Entries shown START
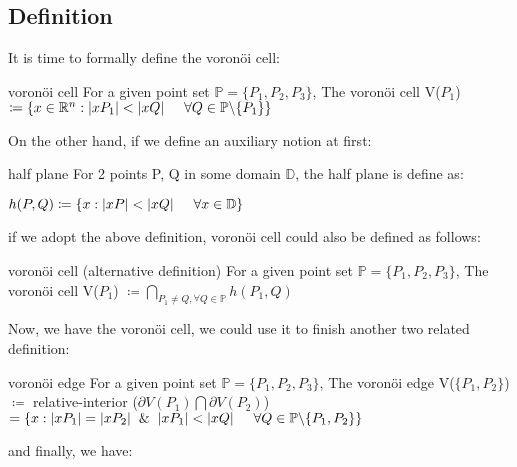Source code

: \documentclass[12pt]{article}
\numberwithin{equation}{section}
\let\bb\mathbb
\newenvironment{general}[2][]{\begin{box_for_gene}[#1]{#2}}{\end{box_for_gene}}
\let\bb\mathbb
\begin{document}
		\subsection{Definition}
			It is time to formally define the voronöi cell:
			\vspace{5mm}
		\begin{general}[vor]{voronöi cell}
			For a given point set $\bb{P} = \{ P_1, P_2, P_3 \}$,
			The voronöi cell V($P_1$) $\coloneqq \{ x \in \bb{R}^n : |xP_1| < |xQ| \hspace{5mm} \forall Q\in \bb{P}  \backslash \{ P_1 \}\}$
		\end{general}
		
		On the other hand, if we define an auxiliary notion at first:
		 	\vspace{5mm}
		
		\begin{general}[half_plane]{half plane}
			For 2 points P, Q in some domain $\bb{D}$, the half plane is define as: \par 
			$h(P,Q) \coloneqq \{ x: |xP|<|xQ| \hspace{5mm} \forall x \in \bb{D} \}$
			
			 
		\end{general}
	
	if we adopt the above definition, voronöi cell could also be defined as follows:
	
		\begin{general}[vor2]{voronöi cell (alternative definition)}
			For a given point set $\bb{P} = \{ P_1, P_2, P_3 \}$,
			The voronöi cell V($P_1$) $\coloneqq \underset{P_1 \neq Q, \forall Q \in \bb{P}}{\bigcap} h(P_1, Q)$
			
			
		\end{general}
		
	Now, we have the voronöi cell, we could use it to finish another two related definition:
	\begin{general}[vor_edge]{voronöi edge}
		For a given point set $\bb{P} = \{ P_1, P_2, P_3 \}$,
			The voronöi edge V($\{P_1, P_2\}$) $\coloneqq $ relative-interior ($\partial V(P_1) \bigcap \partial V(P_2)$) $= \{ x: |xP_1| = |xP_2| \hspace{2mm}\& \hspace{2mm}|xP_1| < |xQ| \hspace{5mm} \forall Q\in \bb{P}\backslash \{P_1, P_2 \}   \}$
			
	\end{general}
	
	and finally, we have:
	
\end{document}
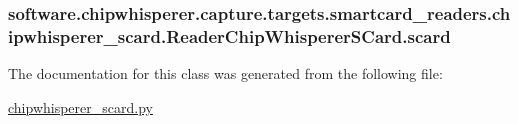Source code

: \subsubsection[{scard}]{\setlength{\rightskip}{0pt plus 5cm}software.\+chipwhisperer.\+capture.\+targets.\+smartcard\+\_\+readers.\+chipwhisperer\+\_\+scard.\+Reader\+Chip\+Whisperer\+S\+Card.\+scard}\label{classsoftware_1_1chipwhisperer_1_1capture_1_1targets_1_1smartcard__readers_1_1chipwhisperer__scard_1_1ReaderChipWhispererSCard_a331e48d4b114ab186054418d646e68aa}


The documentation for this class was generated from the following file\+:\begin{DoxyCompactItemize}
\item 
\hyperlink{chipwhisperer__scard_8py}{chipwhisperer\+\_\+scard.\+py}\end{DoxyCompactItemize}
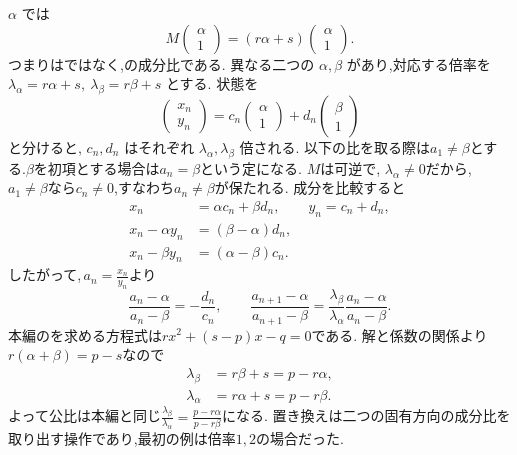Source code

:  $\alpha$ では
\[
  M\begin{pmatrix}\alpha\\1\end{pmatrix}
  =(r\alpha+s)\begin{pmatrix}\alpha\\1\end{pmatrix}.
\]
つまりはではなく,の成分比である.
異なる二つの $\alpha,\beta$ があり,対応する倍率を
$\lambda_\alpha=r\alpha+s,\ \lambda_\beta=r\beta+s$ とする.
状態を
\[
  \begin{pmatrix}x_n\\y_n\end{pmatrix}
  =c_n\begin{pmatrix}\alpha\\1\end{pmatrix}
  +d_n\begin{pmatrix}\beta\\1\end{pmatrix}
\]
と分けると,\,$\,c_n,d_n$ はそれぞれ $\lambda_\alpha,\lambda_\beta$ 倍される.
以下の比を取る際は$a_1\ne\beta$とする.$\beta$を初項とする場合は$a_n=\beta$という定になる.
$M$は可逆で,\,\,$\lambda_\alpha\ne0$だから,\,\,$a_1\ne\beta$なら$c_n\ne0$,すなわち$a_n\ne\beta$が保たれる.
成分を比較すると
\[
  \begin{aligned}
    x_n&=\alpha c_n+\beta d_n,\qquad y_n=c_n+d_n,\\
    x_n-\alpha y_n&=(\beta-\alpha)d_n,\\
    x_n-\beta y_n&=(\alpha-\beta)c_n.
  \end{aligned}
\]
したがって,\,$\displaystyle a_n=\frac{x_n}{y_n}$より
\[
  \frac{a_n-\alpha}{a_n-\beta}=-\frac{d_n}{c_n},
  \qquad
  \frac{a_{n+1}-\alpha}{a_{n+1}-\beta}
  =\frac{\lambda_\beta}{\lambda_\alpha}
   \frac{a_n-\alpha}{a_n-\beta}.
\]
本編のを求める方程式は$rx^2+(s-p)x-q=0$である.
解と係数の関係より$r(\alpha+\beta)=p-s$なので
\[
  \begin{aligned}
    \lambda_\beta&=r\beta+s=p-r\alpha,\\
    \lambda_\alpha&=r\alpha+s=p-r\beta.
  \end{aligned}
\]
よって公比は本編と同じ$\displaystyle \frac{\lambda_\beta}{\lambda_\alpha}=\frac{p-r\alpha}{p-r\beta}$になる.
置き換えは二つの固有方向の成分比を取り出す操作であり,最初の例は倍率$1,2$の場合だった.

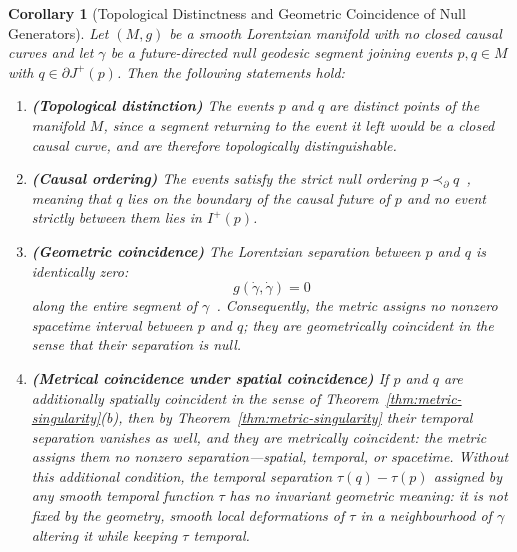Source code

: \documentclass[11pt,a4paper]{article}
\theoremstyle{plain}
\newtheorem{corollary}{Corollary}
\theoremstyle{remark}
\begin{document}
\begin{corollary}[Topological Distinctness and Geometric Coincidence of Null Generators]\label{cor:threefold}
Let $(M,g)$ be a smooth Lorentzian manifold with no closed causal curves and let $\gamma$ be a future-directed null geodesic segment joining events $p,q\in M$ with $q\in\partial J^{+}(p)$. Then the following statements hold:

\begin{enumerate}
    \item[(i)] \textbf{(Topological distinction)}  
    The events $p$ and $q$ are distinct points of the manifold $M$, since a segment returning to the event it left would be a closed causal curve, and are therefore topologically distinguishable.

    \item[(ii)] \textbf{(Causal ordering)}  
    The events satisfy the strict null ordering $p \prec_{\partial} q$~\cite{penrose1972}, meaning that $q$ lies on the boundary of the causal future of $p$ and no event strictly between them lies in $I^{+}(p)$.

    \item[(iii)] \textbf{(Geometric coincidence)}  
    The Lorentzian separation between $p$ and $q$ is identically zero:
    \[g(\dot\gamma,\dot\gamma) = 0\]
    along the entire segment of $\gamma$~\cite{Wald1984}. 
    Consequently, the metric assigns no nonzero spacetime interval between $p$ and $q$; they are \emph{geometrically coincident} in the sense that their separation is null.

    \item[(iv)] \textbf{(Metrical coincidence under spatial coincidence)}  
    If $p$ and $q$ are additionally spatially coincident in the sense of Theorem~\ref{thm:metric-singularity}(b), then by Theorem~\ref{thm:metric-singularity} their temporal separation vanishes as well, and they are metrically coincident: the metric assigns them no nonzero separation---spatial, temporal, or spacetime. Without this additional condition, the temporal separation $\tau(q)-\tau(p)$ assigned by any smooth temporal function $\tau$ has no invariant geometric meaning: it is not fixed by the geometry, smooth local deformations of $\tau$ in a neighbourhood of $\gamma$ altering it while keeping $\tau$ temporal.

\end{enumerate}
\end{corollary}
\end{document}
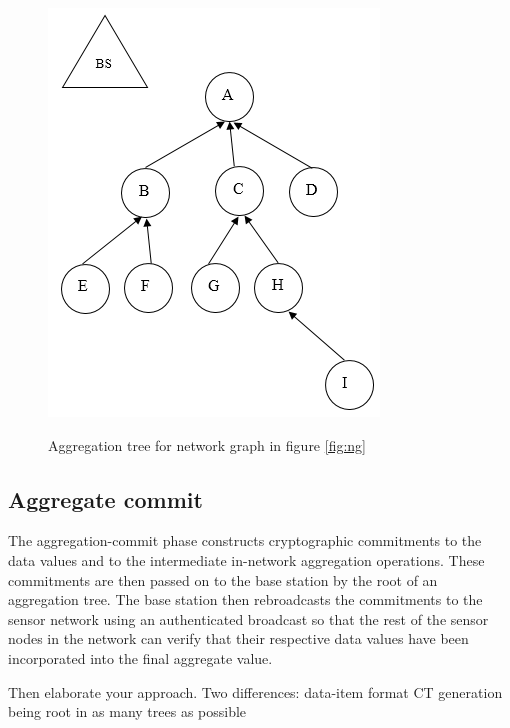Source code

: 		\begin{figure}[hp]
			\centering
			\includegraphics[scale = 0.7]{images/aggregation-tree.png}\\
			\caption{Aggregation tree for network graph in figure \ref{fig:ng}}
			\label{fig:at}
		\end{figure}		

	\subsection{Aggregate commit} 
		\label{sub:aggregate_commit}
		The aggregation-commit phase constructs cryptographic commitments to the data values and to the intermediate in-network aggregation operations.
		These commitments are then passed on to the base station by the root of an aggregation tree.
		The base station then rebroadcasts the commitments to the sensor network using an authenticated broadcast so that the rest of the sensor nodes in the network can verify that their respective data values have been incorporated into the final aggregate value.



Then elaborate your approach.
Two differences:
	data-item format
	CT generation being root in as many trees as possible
Entries shown END
Entries shown START
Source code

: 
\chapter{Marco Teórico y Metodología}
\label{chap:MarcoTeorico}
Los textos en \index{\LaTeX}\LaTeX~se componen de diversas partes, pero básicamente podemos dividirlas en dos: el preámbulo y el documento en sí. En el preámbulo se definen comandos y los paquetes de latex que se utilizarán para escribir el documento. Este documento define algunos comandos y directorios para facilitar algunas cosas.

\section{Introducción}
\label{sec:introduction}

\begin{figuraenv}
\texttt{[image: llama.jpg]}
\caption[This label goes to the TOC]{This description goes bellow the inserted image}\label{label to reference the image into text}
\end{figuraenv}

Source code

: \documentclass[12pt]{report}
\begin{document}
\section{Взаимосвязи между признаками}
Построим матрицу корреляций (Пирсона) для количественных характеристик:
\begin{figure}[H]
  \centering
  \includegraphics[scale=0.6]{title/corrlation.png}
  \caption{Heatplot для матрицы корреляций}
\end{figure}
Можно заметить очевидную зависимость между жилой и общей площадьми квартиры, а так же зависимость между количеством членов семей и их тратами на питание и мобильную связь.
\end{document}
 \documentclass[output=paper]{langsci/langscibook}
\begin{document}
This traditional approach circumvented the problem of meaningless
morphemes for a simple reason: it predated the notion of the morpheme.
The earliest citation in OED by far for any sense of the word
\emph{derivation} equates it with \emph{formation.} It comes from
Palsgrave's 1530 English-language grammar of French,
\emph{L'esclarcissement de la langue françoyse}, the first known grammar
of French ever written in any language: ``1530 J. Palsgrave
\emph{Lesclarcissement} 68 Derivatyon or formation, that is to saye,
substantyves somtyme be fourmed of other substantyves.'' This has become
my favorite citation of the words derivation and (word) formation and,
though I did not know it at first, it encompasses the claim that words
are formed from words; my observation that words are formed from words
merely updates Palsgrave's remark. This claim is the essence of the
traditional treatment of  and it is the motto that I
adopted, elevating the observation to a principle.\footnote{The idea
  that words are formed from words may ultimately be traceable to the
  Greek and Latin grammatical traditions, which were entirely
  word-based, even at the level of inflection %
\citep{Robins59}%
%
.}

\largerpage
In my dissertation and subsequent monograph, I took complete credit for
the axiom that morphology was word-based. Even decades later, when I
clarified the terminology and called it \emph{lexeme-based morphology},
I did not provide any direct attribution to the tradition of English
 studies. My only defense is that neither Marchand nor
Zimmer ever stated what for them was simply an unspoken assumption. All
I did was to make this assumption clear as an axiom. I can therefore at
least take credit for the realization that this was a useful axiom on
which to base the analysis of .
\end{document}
Entries shown END
• _Prompt_: Go over the data and return every line that includes the word "points".

• _Problem solution_:
			For 2 points P, Q in some domain $\bb{D}$, the half plane is define as: \par 
    The events $p$ and $q$ are distinct points of the manifold $M$, since a segment returning to the event it left would be a closed causal curve, and are therefore topologically distinguishable.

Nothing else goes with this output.